Retirement without peace
More than 11,000 retired Croatian are still working. Some of them seek a more active life, but the majority lives on the brink of poverty without any other option other than to keep working – a problem in common with many other European countries.

Market in Rijeka (photo: Slawomir Wawak/Flickr – CC BY-SA 2.0 )
Retirement without peace
More than 11,000 retired Croatian are still working. Some of them seek a more active life, but the majority lives on the brink of poverty without any other option other than to keep working – a problem in common with many other European countries.
Market in Rijeka (photo: Slawomir Wawak/Flickr – CC BY-SA 2.0 )
Most retired people in Croatia receive the standard pension, which for July was 2,228 kuna (€300). 15,546 retired people receive a pension of less than 1,000 kuna. Adding those who receive pensions in between the two amounts we arrive at the number of 586,613 persons with an income lower than 2,228 kuna, or 55.31 percent of retired people. Peace in retirement clearly still needs to be fought for.

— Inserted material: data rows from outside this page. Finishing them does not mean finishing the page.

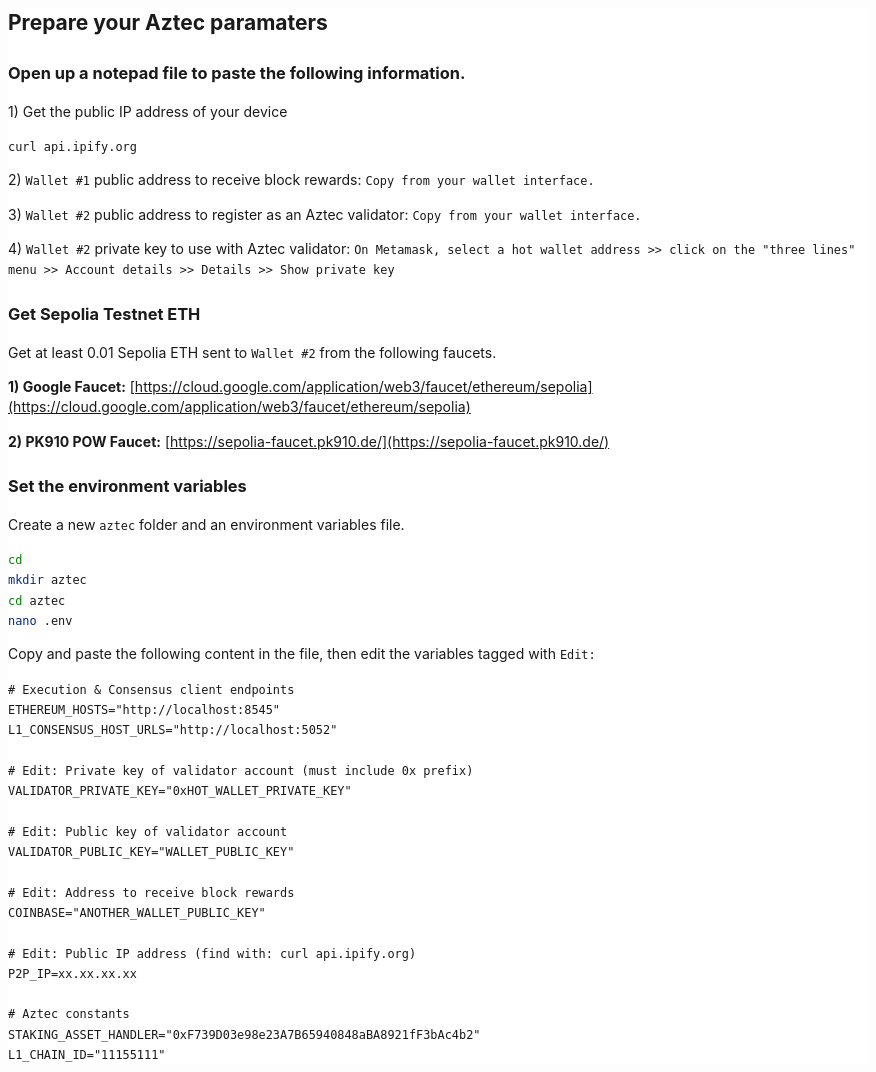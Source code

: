 ## Prepare your Aztec paramaters&#x20;

### Open up a notepad file to paste the following information.

1\) Get the public IP address of your device

```sh
curl api.ipify.org
```

2\) `Wallet #1` public address to receive block rewards: `Copy from your wallet interface.`

3\) `Wallet #2` public address to register as an Aztec validator: `Copy from your wallet interface.`

4\) `Wallet #2` private key to use with Aztec validator: `On Metamask, select a hot wallet address >> click on the "three lines" menu >> Account details >> Details >> Show private key`

### Get Sepolia Testnet ETH

Get at least 0.01 Sepolia ETH sent to `Wallet #2` from the following faucets.

**1) Google Faucet:** [https://cloud.google.com/application/web3/faucet/ethereum/sepolia](https://cloud.google.com/application/web3/faucet/ethereum/sepolia)

**2) PK910 POW Faucet:** [https://sepolia-faucet.pk910.de/](https://sepolia-faucet.pk910.de/)

### Set the environment variables

Create a new `aztec` folder and an environment variables file.

```sh
cd
mkdir aztec
cd aztec
nano .env
```

Copy and paste the following content in the file, then edit the variables tagged with `Edit:`&#x20;

```
# Execution & Consensus client endpoints
ETHEREUM_HOSTS="http://localhost:8545" 
L1_CONSENSUS_HOST_URLS="http://localhost:5052"

# Edit: Private key of validator account (must include 0x prefix)
VALIDATOR_PRIVATE_KEY="0xHOT_WALLET_PRIVATE_KEY"

# Edit: Public key of validator account
VALIDATOR_PUBLIC_KEY="WALLET_PUBLIC_KEY"

# Edit: Address to receive block rewards
COINBASE="ANOTHER_WALLET_PUBLIC_KEY"

# Edit: Public IP address (find with: curl api.ipify.org)
P2P_IP=xx.xx.xx.xx

# Aztec constants
STAKING_ASSET_HANDLER="0xF739D03e98e23A7B65940848aBA8921fF3bAc4b2"
L1_CHAIN_ID="11155111"
```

There is a whole series of problems with the Croatian pensions system. Since the beginning of 2019 the procedure for claiming an old-age pension has become more demanding, and at the same time early retirement pensions are permanently reduced. It is a sign of the problems with the Croatian pensions system, which has been trying to find “the right formula“ for the last thirty years.

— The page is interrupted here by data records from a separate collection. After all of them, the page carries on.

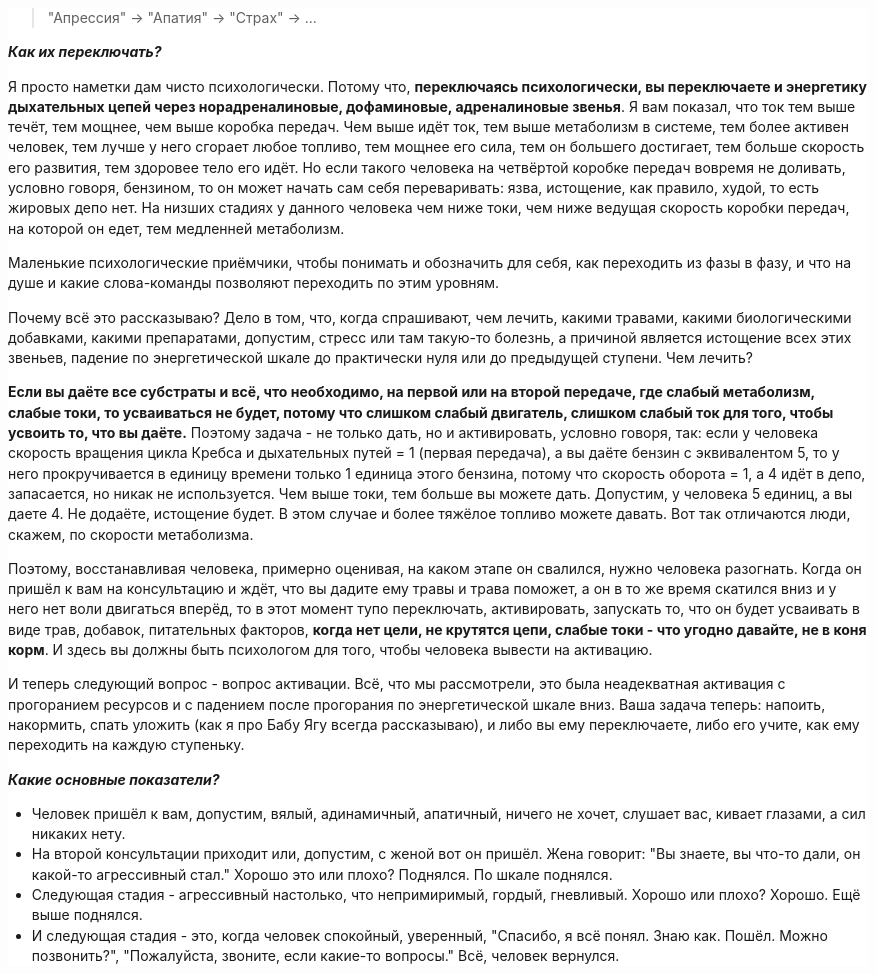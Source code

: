 > "Апрессия" -> "Апатия" -> "Страх" -> ...

***Как их переключать?***

Я просто наметки дам чисто психологически. Потому что, **переключаясь психологически, вы переключаете и энергетику дыхательных цепей через норадреналиновые, дофаминовые, адреналиновые звенья**.
Я вам показал, что ток тем выше течёт, тем мощнее, чем выше коробка передач. Чем выше идёт ток, тем выше метаболизм в системе, тем более активен человек, тем лучше у него сгорает любое топливо, тем мощнее его сила, тем он большего достигает, тем больше скорость его развития, тем здоровее тело его идёт. Но если такого человека на четвёртой коробке передач вовремя не доливать, условно говоря, бензином, то он может начать сам себя переваривать: язва, истощение, как правило, худой, то есть жировых депо нет.
На низших стадиях у данного человека чем ниже токи, чем ниже ведущая скорость коробки передач, на которой он едет, тем медленней метаболизм.

Маленькие психологические приёмчики, чтобы понимать и обозначить для себя, как переходить из фазы в фазу, и что на душе и какие слова-команды позволяют переходить по этим уровням.

Почему всё это рассказываю? Дело в том, что, когда спрашивают, чем лечить, какими травами, какими биологическими добавками, какими препаратами, допустим, стресс или там такую-то болезнь, а причиной является истощение всех этих звеньев, падение по энергетической шкале до практически нуля или до предыдущей ступени. Чем лечить?

**Если вы даёте все субстраты и всё, что необходимо, на первой или на второй передаче, где слабый метаболизм, слабые токи, то усваиваться не будет, потому что слишком слабый двигатель, слишком слабый ток для того, чтобы усвоить то, что вы даёте.** Поэтому задача - не только дать, но и активировать, условно говоря, так:
	если у человека скорость вращения цикла Кребса и дыхательных путей = 1 (первая передача), а вы даёте бензин с эквивалентом 5, то у него прокручивается в единицу времени только 1 единица этого бензина, потому что скорость оборота = 1, а 4 идёт в депо, запасается, но никак не используется.
Чем выше токи, тем больше вы можете дать.
	Допустим, у человека 5 единиц, а вы даете 4. Не додаёте, истощение будет. В этом случае и более тяжёлое топливо можете давать.
Вот так отличаются люди, скажем, по скорости метаболизма.

Поэтому, восстанавливая человека, примерно оценивая, на каком этапе он свалился, нужно человека разогнать. Когда он пришёл к вам на консультацию и ждёт, что вы дадите ему травы и трава поможет, а он в то же время скатился вниз и у него нет воли двигаться вперёд, то в этот момент тупо переключать, активировать, запускать то, что он будет усваивать в виде трав, добавок, питательных факторов, **когда нет цели, не крутятся цепи, слабые токи - что угодно давайте, не в коня корм**. И здесь вы должны быть психологом для того, чтобы человека вывести на активацию.

И теперь следующий вопрос - вопрос активации.
Всё, что мы рассмотрели, это была неадекватная активация с прогоранием ресурсов и с падением после прогорания по энергетической шкале вниз.
Ваша задача теперь: напоить, накормить, спать уложить (как я про Бабу Ягу всегда рассказываю), и либо вы ему переключаете, либо его учите, как ему переходить на каждую ступеньку.

***Какие основные показатели?***

- Человек пришёл к вам, допустим, вялый, адинамичный, апатичный, ничего не хочет, слушает вас, кивает глазами, а сил никаких нету.
- На второй консультации приходит или, допустим, с женой вот он пришёл. Жена говорит: "Вы знаете, вы что-то дали, он какой-то агрессивный стал." Хорошо это или плохо? Поднялся. По шкале поднялся.
- Следующая стадия - агрессивный настолько, что непримиримый, гордый, гневливый. Хорошо или плохо? Хорошо. Ещё выше поднялся.
- И следующая стадия - это, когда человек спокойный, уверенный, "Спасибо, я всё понял. Знаю как. Пошёл. Можно позвонить?", "Пожалуйста, звоните, если какие-то вопросы."
Всё, человек вернулся.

Under the statutory pension scheme, all those born after 1963 are obliged to work until 65 years old except if they have already completed 41 years of work. All those born after 1966 need to work until 67 unless they have completed the 41 years.
Given today’s problems – difficulties with finding and retaining employment, increasingly precarious work, and unusual job contracts, especially for young people – it will be more and more difficult for workers to complete 41 years of qualifying work before the age of 67. This achievement now looks like a dream for most people.
Those who choose or need to claim an early old-age pension will be punished by the government. The amount of the early old-age pension is permanently reduced by 0.3 per cent for each month before retirement age, i.e. by 3.6 per cent per year, up to 18 per cent for five years prior to retirement. The reduction is permanent and does not depend on the length of the completed qualifying period.
The “67 is too much” initiative and civic action for change
Citizens are turning to protest because of the problems mentioned. Their discontent can be recognized in the support for the “67 is too much” campaign this year. This initiative demands that an insured person be entitled to an old-age pension upon reaching 65, as was the case prior to the pension reform, and also the cancellation of penalties for early old-age pensions. The initiative also demands an end to discrimination against older workers and the opportunity to work after 65 for all those who wish it.
The initiative has collected enough signatures, more than 740,000, for a referendum to be called on the age for retirement and on the reduction of penalties for early retirement. The referendum, if adopted, would bring the full retirement age back to 65, abolishing the plan to raise it to 67 years. It would also reduce penalties for an early old-age pension, which would fall from 0.3 per cent for each month before retirement age to 0.2 per cent. The largest reduction for early retirement, when taken five years before the official date, will no longer be 18 per cent but 12 per cent.
The initiative did not however include one important question – that of the privatization of the pension insurance system, or more precisely the so-called second-pillar pension . This scheme, proposed by the World Bank, was introduced during the 1990s as a model for transition countries. All the former socialist countries applied the model except Czechia and Slovenia, which implemented it on a voluntary basis. After the model proved damaging for pension sustainability and the public finances, Hungary, Poland and Slovakia decided to cancel it. Croatia has no such plans for now.
The Croatian Retirement Union has pointed out that allocating more resources to the second pillar causes a shrinking of the first pillar, the one based on intergenerational solidarity. Pension funds invest using the second pillar in order to grow their size, even if in reality things are different.